Comment by mlinhares

4 days ago

The downside for formulaic code kinda makes the whole thing useless from my perspective, I can't imagining a case where that works.

Maybe a good case, that i've used a lot, is using "spreadsheet inputs" and teaching the LLM to produce test cases/code based on the spreadsheet data (that I received from elsewhere). The data doesn't change and the tests won't change either so the LLM definitely helps, but this isn't code i'll ever touch again.

> Maybe a good case, that i've used a lot, is using "spreadsheet inputs" and teaching the LLM to produce test cases/code based on the spreadsheet data (that I received from elsewhere)

This seems weird to me instead of just including the spreadsheet as a test fixture.

  • The spreadsheet in this case is human made and full of "human-like things" like weird formatting and other fluffiness that makes it hard to use directly. It is also not standardized, so every time we get it it is slightly different.

There is a lot of formulaic code that llms get right 90% of the time that are impossible to build macros for. One example that I've had to deal with is language bridge code for an embedded scripting language. Every function I want available in the scripting environment requires what is essentially a boiler plate function to be written and I had to write a lot of them.

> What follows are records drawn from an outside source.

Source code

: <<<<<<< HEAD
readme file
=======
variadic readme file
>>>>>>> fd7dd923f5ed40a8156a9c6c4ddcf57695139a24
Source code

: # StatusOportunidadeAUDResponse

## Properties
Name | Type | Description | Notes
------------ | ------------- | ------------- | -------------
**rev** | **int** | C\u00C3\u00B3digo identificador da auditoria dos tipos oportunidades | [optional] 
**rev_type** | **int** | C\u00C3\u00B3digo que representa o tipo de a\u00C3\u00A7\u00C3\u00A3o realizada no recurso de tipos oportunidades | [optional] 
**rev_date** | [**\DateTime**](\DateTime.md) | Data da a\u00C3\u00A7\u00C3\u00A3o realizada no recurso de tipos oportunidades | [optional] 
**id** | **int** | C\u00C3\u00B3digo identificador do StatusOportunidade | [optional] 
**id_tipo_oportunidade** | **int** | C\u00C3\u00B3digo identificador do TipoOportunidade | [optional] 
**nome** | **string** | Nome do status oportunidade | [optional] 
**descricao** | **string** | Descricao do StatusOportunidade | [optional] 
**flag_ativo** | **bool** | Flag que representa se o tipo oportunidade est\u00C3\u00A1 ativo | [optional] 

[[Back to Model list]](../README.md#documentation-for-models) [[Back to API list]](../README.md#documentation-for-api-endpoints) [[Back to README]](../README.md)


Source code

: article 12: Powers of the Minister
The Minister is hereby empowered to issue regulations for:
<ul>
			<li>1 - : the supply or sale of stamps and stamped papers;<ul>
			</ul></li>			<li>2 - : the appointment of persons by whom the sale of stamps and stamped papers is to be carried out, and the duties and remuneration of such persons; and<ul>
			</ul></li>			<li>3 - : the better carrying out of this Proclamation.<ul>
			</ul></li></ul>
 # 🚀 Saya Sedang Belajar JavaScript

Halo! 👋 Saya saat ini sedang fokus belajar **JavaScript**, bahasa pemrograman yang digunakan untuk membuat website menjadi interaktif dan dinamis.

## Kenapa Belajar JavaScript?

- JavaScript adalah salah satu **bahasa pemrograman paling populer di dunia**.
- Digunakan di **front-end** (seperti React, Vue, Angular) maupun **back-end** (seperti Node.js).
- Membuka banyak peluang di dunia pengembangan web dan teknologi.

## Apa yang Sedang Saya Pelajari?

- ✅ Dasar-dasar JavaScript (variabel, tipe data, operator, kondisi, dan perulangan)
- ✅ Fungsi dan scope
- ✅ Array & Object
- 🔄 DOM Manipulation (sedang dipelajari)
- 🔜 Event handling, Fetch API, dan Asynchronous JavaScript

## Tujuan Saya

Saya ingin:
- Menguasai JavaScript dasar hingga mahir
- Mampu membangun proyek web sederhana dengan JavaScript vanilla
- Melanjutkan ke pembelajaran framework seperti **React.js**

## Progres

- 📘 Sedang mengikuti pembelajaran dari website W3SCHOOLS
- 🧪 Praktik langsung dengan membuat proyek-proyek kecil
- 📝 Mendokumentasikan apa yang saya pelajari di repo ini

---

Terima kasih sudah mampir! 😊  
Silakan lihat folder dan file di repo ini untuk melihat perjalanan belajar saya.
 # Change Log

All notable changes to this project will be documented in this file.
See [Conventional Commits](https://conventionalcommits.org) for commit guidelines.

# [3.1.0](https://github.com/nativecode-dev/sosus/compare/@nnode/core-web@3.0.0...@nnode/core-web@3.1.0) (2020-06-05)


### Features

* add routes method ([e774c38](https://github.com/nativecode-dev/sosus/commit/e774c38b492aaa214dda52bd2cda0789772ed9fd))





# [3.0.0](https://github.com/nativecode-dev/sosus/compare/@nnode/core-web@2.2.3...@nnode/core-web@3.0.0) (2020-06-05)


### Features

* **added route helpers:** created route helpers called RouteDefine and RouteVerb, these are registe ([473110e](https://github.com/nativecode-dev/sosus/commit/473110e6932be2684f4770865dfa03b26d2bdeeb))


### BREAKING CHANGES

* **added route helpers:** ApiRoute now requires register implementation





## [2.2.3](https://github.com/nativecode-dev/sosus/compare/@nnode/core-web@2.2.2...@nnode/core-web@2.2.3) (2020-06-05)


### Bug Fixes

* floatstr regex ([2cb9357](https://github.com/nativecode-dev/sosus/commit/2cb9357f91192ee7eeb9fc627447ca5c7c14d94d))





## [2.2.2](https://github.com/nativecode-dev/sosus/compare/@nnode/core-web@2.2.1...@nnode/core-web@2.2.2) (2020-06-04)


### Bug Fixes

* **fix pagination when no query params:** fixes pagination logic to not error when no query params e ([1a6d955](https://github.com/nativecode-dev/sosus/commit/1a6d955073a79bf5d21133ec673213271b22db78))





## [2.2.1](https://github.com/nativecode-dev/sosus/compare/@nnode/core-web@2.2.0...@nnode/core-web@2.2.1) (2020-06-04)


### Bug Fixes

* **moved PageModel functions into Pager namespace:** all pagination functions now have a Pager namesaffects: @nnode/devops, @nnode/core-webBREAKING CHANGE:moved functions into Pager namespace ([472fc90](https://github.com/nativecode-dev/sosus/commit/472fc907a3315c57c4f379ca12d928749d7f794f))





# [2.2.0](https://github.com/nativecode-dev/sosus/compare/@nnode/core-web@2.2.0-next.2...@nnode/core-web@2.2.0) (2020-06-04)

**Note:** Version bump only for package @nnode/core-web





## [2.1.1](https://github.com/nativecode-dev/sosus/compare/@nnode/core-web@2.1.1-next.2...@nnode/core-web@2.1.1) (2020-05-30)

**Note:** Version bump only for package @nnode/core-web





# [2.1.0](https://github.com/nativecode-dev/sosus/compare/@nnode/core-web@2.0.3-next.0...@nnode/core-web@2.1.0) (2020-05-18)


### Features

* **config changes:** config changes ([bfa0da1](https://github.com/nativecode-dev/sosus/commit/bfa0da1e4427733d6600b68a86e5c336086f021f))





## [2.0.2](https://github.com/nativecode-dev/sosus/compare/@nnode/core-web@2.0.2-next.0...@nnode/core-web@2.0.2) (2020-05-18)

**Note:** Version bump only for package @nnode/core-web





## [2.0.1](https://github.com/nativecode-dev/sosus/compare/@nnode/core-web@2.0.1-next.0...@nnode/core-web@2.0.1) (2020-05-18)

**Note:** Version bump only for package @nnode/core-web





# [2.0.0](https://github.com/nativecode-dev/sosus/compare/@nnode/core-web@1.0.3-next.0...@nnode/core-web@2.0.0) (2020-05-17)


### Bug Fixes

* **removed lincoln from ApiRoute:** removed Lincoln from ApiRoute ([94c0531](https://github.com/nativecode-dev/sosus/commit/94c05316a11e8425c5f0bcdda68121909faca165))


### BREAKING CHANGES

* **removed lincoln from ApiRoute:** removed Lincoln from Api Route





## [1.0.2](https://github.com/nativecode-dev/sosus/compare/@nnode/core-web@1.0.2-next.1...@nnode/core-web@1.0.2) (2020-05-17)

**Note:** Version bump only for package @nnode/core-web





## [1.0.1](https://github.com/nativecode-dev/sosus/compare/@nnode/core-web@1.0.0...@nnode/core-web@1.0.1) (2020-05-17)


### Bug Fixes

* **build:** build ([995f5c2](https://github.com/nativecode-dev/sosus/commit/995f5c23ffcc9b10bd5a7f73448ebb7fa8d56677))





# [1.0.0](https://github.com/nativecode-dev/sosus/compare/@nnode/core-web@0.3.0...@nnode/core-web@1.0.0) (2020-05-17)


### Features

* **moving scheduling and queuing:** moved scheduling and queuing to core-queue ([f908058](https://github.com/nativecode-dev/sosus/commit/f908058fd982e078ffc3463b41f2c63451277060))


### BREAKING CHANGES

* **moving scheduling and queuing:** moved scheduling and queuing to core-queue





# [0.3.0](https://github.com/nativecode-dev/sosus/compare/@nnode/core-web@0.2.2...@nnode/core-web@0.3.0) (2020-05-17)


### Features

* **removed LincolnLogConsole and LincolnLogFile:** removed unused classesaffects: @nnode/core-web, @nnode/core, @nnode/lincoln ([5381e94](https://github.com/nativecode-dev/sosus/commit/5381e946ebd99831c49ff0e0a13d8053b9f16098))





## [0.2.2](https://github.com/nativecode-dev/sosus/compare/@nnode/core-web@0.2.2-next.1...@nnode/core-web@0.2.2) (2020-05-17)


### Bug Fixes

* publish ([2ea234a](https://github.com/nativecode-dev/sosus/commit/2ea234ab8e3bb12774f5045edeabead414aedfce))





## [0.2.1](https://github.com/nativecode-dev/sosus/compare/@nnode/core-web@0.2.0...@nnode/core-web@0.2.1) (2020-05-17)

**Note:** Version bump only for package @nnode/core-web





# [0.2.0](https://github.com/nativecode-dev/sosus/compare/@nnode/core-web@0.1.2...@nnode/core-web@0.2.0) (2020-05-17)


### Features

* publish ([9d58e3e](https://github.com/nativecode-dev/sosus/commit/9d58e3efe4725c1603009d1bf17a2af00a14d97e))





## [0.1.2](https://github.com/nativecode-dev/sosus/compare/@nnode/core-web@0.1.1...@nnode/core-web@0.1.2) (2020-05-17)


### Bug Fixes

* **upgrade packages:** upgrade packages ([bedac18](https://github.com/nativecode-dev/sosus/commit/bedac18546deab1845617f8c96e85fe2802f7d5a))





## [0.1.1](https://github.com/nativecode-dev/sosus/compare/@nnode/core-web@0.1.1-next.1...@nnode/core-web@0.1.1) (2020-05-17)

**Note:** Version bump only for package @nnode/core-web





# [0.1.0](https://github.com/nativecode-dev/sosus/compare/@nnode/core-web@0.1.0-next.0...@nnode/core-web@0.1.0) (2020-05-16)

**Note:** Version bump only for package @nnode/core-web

  • There's also fuzzy datatype mapping in general, where they're like 90%+ identical but the remaining fields need minor special handling.

    Building a generator capable of handling all variations you might need is extremely hard[1], and it still won't be good enough. An LLM will both get it almost perfect almost every time, and likely reuses your existing utility funcs. It can save you from typing out hundreds of lines, and it's pretty easy to verify and fix the things it got wrong. It's the exact sort of slightly-custom-pattern-detecting-and-following that they're good at.

    1: Probably impossible, for practical purposes. It almost certainly makes an API larger than the Moon, which you won't be able to fully know or quickly figure out what you need to use due to the sheer size.

    • Well yeah, this is a good application of LLMs as this is a fundamentally text-to-text operation they excel at.

      But then why are so many people expect them to do well in actual reasoning tasks?

  • I get that reference! Having done this with Lua and C++, it’s easy to do, but just tedious repetition. Something that Swig could handle, but it adds so much extra code, plumbing and overall surface area for what amounts to just a few lines of glue code per function that it feels like overkill. I can definitely see the use for a bespoke code generator for something like that.

    • To be pedantic, OP wasn't referencing anything in the usual sense that we use it in (movie, comic, games references). They were more speaking from personal experience. In that sense, there's nothing to "reference" as such.

  • You could definitely build a code generator that outputs this but definitely a good use case for an LLM.